▸ **Task**:
Would you restate, exactly as they appear, the lines from the one containing "Our areas of" through the end of the data below?

++++ Record excerpts

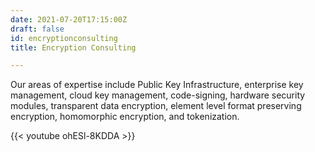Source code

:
 ```yaml
---
date: 2021-07-20T17:15:00Z
draft: false
id: encryptionconsulting
title: Encryption Consulting

---
```


Our areas of expertise include Public Key Infrastructure, enterprise key management, cloud key management, code-signing, hardware security modules, transparent data encryption, element level format preserving encryption, homomorphic encryption, and tokenization.

{{< youtube ohESl-8KDDA >}}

++++++++

▸ **Solution to this problem**:
Our areas of expertise include Public Key Infrastructure, enterprise key management, cloud key management, code-signing, hardware security modules, transparent data encryption, element level format preserving encryption, homomorphic encryption, and tokenization.

{{< youtube ohESl-8KDDA >}}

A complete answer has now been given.